Start of DATA SUPPLIED

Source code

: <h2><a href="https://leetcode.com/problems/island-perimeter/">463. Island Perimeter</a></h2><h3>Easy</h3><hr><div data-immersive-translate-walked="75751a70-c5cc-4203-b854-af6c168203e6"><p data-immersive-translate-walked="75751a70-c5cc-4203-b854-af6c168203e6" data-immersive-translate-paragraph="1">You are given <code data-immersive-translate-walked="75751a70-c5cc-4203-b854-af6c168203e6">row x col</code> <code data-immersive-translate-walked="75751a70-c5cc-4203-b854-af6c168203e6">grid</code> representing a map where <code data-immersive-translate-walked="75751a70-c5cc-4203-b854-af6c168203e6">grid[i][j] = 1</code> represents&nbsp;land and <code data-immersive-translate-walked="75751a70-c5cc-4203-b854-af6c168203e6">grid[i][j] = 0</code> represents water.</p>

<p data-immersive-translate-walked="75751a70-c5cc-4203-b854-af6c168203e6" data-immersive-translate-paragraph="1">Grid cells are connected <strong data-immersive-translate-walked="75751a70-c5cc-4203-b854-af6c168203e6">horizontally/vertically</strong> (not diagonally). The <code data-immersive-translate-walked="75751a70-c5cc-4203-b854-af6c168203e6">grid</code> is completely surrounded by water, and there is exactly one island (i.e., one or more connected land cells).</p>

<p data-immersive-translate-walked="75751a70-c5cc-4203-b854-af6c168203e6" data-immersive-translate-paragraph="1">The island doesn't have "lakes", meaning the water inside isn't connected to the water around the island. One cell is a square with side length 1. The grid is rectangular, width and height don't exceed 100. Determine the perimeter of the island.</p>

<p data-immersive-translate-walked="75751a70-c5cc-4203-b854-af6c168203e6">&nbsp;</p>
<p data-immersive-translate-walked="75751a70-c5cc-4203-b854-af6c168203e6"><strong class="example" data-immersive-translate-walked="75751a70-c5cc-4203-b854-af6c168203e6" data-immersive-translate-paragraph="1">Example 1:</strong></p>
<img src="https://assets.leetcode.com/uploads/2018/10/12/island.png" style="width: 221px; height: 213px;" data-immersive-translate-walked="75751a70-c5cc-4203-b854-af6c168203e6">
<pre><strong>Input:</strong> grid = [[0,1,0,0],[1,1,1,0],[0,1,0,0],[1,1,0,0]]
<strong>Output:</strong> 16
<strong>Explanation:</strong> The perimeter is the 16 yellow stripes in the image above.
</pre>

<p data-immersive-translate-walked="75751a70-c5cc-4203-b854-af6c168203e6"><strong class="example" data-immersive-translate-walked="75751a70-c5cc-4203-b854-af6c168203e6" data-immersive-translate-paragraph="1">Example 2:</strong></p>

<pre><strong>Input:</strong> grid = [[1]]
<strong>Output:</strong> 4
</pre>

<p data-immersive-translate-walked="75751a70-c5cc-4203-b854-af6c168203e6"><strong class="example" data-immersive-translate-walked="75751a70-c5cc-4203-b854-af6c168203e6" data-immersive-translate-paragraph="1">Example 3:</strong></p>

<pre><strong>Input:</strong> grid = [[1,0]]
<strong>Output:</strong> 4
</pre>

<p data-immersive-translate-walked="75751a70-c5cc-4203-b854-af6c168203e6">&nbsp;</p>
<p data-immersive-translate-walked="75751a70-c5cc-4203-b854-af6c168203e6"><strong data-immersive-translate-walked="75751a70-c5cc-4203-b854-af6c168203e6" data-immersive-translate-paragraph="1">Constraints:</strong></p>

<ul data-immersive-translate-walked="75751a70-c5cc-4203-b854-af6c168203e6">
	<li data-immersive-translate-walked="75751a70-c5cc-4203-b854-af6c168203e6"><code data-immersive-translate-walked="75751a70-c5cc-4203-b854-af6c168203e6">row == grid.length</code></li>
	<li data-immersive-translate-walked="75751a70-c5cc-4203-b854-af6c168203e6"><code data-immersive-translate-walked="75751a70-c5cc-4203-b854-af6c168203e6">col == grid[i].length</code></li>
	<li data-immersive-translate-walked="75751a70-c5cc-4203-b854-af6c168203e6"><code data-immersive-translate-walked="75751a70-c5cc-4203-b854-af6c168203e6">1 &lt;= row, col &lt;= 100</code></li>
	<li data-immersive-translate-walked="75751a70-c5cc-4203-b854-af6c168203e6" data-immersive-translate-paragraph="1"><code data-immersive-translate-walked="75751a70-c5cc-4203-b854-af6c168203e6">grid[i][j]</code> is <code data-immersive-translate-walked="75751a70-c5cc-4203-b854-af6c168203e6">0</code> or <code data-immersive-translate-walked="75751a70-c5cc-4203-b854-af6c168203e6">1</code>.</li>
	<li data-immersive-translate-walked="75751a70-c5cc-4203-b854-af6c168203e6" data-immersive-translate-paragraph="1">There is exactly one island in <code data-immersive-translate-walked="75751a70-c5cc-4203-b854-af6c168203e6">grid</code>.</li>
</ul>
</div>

End of DATA SUPPLIED

TASK:
Your output should be the lines from the one with "one island in" through the last line of the entries above, copied exactly and nothing more.

ANSWER TO THE EXERCISE:
	<li data-immersive-translate-walked="75751a70-c5cc-4203-b854-af6c168203e6" data-immersive-translate-paragraph="1">There is exactly one island in <code data-immersive-translate-walked="75751a70-c5cc-4203-b854-af6c168203e6">grid</code>.</li>
</ul>
</div>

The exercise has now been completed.